Winter river plumes shape community composition and activity of heterotrophic microorganisms on the Oregon Coast

B. Kieft1,*, B. C. Crump2, A. E. White3, M. A. Goñi2, R. S. Mueller1

1Department of Microbiology, Oregon State University, Corvallis, Oregon 97331, USA
2College of Earth, Ocean, and Atmospheric Sciences, Oregon State University, Corvallis, Oregon 97331, USA
3Department of Oceanography, University of Hawai’i at Manoa, Honolulu, Hawaii 96822, USA
*Corresponding author:

ABSTRACT: Rivers and estuaries along the central Oregon margin transport large amounts of fluvial- and terrestrial-derived materials into the coastal ocean during the winter season, which can become trapped in a nearshore coastal current by local density gradients and wind forcing.

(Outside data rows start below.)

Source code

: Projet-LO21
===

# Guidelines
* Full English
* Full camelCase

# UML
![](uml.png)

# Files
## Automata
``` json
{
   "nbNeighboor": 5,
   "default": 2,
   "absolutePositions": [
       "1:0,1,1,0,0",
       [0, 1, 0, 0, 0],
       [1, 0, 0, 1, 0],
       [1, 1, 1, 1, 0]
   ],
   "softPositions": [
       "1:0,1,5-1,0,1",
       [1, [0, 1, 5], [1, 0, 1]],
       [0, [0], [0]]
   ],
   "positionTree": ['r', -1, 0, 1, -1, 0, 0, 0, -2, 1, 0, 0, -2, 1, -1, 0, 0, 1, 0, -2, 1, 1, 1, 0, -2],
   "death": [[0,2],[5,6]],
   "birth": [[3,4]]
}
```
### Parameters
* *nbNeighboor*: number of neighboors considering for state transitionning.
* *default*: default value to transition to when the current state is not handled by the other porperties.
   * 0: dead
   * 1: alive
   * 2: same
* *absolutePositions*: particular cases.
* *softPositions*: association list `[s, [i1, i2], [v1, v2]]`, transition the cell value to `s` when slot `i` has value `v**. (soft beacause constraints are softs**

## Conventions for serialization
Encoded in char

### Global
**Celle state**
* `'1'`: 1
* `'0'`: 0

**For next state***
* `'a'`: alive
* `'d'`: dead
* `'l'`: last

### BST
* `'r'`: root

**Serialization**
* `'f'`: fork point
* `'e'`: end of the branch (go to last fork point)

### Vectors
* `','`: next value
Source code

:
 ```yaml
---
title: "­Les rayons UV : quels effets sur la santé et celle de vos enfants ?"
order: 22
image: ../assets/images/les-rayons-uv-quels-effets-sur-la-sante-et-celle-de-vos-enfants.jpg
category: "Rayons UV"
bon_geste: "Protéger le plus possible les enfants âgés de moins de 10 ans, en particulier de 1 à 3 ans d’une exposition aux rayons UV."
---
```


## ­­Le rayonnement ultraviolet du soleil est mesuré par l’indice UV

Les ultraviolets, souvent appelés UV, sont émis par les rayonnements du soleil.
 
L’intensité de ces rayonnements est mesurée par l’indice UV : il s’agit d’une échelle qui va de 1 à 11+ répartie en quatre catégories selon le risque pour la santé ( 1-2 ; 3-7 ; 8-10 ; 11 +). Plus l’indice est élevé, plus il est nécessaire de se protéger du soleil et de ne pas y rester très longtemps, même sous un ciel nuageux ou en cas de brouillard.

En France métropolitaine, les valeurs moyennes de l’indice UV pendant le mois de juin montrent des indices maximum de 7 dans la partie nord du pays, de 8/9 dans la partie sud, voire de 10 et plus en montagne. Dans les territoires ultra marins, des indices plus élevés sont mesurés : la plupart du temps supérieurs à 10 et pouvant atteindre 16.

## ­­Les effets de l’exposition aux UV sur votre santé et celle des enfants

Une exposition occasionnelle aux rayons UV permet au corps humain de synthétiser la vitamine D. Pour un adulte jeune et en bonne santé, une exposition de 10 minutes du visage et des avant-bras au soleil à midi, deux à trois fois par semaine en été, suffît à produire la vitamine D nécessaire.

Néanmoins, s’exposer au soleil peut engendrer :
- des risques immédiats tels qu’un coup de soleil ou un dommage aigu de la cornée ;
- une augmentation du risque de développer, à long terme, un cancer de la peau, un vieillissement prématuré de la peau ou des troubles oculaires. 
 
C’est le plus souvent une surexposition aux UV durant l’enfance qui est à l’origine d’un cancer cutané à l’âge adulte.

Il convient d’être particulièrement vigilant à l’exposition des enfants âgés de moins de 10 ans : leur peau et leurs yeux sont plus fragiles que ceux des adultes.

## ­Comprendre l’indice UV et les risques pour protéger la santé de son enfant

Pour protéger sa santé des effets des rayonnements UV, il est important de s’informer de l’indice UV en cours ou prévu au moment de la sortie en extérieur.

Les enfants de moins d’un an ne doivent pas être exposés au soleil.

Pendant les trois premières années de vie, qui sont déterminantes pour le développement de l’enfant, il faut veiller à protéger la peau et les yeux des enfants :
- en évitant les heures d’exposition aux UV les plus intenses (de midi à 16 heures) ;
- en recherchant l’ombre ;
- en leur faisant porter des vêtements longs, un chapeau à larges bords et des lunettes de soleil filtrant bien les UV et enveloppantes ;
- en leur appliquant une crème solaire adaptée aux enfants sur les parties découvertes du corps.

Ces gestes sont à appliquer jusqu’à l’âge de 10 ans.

The influence of these substantial and persistent allochthonous inputs on wintertime biological activity in the Oregon coastal region is not well understood. We compared prokaryotic communities inside and outside of 2 buoyant coastal river plumes off the central Oregon coast in order to understand the relationship between plume conditions and the distributions of prokaryotic populations that form the base of the wintertime coastal food web by transforming carbon and nitrogen compounds. Both free-living and particle-associated communities inside nearshore plume zones were significantly different from communities outside the plume influence. Particulate organic matter concentrations correlated with the distribution of several Bacteroidetes populations with established roles in complex organic matter degradation in coastal ecosystems. Plume conditions also correlated with marine Gammaproteobacteria that are known to degrade terrestrially derived material. Peak heterotrophic respiration rates across sampling stations occurred at a local plume particle maximum, suggesting that particulate resources transported to coastal ocean waters by river plumes may be used or transformed by co-localized heterotrophic microorganisms. Taken together, the associations between river plume resources and prokaryotic populations implicated in organic matter turnover suggest that microbes in Oregon coastal ecosystems use allochthonous resources that are transported into the coastal ocean during winter, and that these resources help shape the coastal food web during the winter season.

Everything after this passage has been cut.